Extracted records:
== Segment start ==

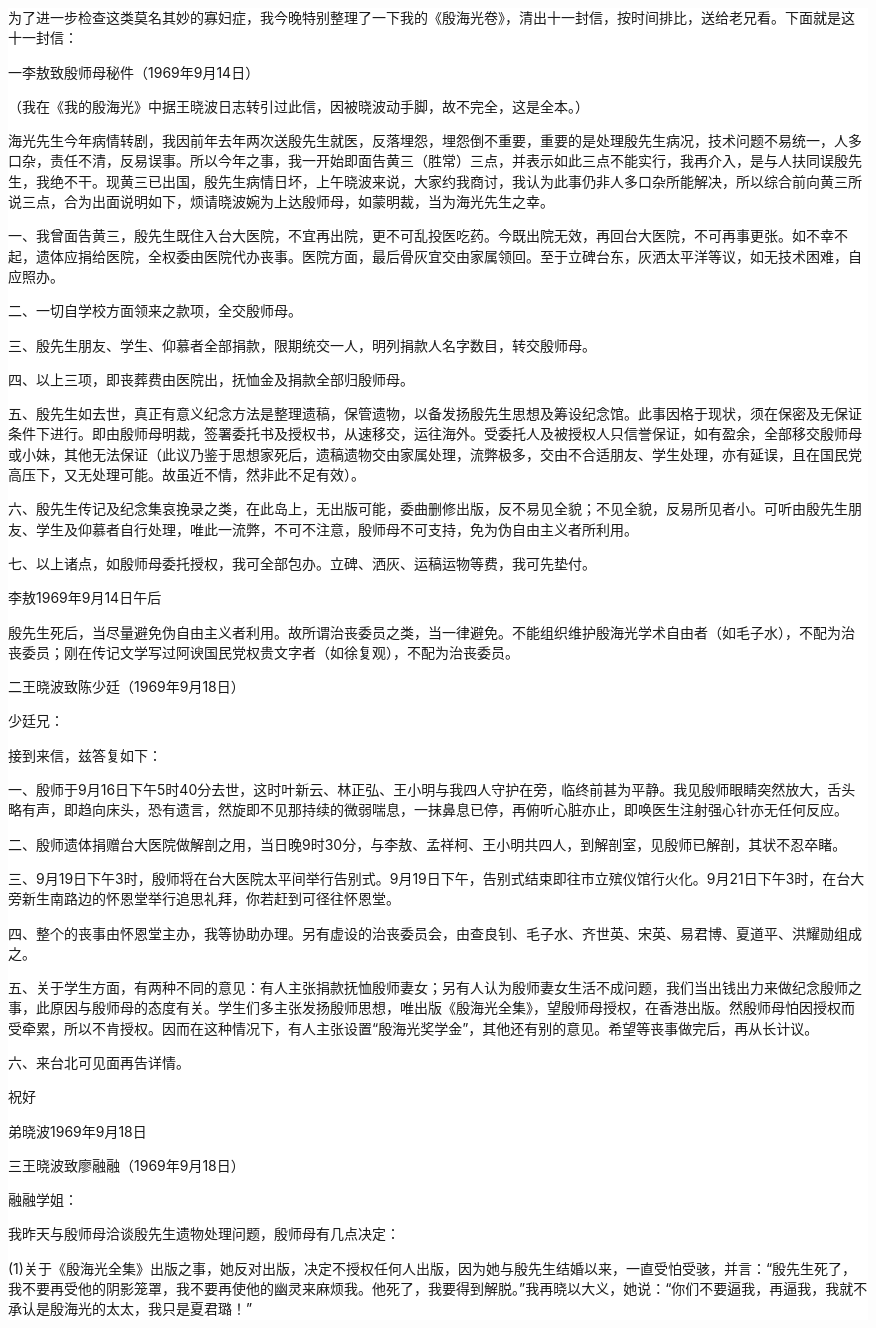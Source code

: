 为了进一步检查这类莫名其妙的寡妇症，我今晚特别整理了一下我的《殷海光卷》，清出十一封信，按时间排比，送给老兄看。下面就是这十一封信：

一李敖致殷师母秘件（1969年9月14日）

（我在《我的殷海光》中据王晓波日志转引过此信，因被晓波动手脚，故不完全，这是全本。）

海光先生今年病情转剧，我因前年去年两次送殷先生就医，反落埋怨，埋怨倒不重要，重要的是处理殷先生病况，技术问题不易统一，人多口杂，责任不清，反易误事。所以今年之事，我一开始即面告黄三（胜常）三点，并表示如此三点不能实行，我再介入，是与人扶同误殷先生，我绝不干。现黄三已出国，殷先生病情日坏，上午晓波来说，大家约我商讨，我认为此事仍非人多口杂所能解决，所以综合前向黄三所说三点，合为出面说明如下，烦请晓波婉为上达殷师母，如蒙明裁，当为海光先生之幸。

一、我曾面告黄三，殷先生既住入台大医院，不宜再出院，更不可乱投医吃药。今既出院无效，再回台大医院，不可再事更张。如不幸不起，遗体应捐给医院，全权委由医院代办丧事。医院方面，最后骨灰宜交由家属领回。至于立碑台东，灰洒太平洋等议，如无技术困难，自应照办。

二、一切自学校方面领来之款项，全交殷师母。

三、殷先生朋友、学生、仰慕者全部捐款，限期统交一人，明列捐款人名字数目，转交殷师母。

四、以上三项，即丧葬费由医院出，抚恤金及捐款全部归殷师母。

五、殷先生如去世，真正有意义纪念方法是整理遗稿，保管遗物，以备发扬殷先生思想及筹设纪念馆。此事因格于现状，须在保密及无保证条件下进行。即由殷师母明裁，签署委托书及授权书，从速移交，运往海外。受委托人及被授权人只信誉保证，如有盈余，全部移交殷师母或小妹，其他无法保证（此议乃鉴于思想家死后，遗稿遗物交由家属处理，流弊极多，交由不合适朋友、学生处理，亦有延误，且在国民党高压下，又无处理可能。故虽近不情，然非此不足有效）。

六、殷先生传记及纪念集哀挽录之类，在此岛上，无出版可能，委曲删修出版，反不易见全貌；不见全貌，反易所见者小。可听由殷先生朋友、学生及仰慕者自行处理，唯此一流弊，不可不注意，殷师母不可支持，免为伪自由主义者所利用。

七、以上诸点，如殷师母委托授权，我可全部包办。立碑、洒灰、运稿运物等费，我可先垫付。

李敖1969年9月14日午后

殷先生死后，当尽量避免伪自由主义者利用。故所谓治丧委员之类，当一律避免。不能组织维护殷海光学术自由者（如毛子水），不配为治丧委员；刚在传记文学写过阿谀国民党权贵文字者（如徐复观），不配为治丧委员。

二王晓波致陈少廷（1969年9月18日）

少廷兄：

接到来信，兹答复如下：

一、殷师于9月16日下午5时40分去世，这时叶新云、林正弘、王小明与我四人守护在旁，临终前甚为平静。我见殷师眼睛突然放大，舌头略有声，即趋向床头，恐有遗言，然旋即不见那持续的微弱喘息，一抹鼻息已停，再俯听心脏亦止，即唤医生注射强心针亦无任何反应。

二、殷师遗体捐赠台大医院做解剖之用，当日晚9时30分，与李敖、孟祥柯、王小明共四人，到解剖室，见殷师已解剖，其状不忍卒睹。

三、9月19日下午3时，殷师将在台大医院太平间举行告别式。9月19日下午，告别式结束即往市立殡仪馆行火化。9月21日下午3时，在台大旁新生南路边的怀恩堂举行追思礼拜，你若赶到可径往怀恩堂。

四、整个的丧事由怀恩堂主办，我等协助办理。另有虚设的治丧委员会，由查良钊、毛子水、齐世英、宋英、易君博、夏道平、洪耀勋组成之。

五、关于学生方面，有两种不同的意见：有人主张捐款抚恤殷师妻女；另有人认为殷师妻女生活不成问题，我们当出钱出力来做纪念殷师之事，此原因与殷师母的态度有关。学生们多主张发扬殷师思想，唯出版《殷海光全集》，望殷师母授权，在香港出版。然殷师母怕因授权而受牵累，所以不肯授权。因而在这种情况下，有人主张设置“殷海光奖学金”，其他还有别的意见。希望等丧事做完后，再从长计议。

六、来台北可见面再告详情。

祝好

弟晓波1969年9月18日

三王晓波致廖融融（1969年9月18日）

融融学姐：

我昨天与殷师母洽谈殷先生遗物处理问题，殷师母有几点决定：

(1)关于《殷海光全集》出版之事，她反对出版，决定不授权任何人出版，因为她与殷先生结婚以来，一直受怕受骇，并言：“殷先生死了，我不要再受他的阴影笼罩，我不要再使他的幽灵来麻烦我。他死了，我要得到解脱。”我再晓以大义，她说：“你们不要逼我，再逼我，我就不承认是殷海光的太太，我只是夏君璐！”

== Segment end ==
== Segment start ==

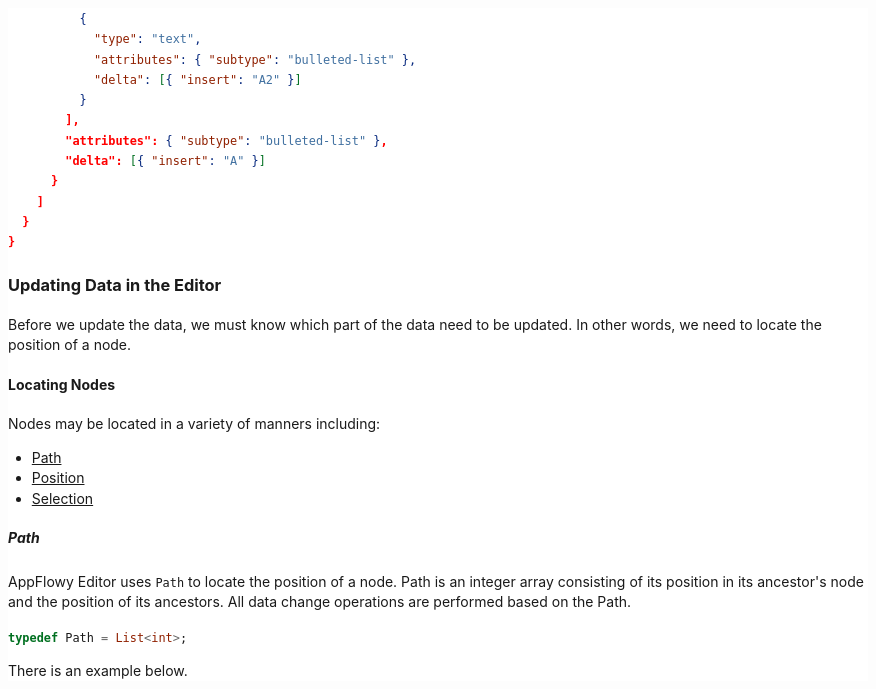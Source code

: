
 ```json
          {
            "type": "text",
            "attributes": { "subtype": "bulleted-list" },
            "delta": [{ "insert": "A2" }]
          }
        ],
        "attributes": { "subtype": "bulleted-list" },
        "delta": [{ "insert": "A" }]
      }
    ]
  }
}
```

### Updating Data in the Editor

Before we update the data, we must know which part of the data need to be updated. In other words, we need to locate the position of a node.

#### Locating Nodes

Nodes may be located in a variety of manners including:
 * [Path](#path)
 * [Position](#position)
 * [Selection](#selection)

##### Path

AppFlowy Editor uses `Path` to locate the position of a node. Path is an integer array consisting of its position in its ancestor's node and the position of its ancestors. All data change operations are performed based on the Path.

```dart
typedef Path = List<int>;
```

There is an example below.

== Segment end ==
== Segment start ==

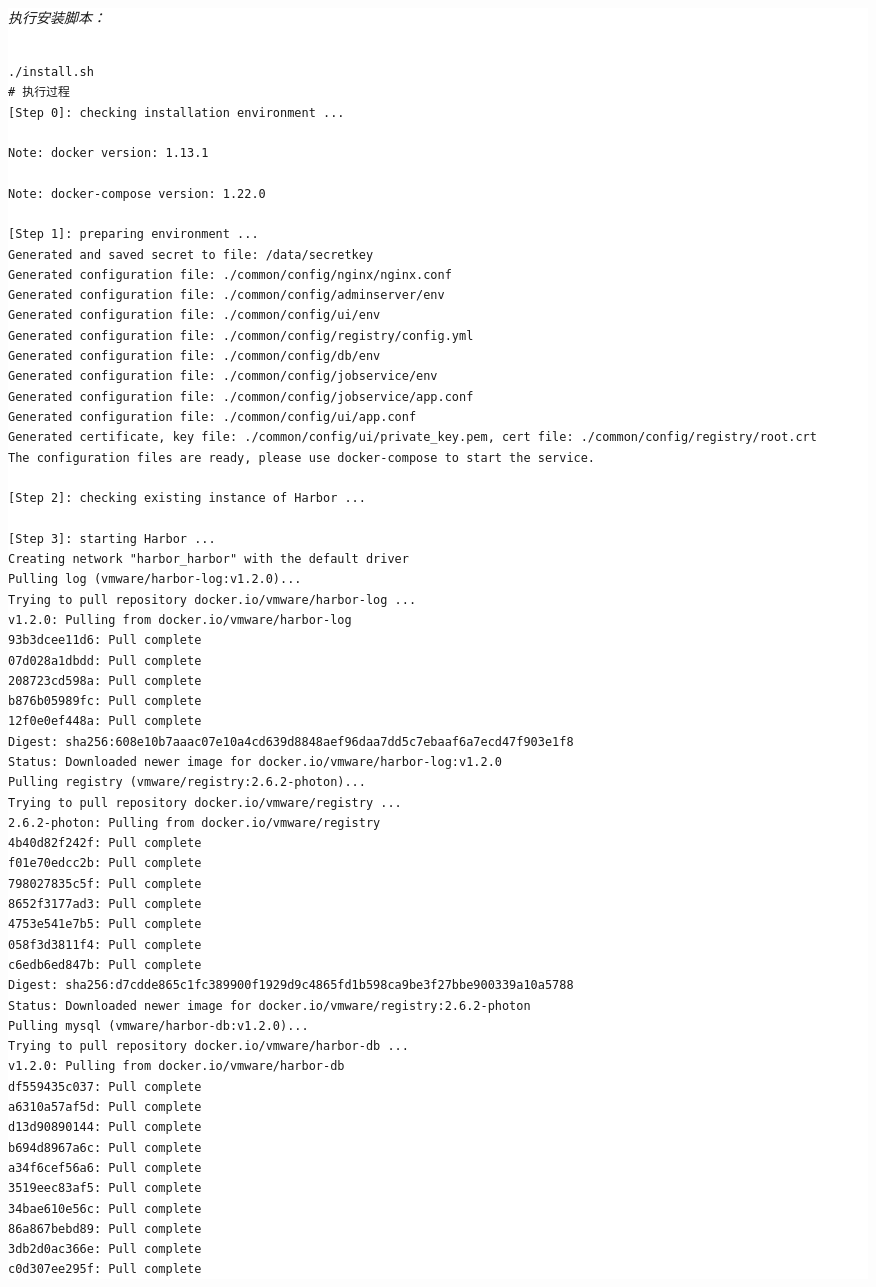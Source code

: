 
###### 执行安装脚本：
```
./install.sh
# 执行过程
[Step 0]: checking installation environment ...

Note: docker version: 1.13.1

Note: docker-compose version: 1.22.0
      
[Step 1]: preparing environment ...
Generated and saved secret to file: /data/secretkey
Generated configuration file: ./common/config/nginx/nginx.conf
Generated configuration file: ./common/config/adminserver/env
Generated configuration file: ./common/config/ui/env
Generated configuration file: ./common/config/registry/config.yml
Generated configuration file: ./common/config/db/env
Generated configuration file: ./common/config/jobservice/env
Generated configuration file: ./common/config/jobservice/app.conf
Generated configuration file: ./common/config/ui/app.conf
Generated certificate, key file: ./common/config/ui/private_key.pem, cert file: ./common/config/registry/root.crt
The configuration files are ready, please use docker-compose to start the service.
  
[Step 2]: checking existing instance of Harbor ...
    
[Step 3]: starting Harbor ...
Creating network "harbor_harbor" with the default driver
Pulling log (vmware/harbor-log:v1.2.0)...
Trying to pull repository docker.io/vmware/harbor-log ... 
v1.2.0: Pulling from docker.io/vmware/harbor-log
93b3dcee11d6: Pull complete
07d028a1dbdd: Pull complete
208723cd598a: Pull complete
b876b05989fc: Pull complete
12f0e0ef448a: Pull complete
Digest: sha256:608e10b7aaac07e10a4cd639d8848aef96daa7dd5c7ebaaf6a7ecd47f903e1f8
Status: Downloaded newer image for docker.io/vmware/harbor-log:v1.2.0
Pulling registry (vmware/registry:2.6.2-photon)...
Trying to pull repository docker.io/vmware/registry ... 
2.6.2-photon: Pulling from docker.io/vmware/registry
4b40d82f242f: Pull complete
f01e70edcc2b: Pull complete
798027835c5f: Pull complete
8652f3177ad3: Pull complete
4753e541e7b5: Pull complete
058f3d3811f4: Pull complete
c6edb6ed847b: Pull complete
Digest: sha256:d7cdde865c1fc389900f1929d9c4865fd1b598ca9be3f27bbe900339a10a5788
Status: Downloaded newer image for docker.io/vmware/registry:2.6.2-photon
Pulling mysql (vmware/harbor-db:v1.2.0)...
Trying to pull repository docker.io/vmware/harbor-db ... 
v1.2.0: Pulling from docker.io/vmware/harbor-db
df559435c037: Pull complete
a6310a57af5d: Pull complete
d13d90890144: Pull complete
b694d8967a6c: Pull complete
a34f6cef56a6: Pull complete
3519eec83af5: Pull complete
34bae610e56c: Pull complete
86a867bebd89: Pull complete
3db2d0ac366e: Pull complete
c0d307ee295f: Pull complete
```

== Segment end ==

▶ HOW TO COMPLETE THIS TASK: Filter the entries above down to the lines containing the word "Trying".

▶ COMPLETED TASK:
Trying to pull repository docker.io/vmware/harbor-log ... 
Trying to pull repository docker.io/vmware/registry ... 
Trying to pull repository docker.io/vmware/harbor-db ... 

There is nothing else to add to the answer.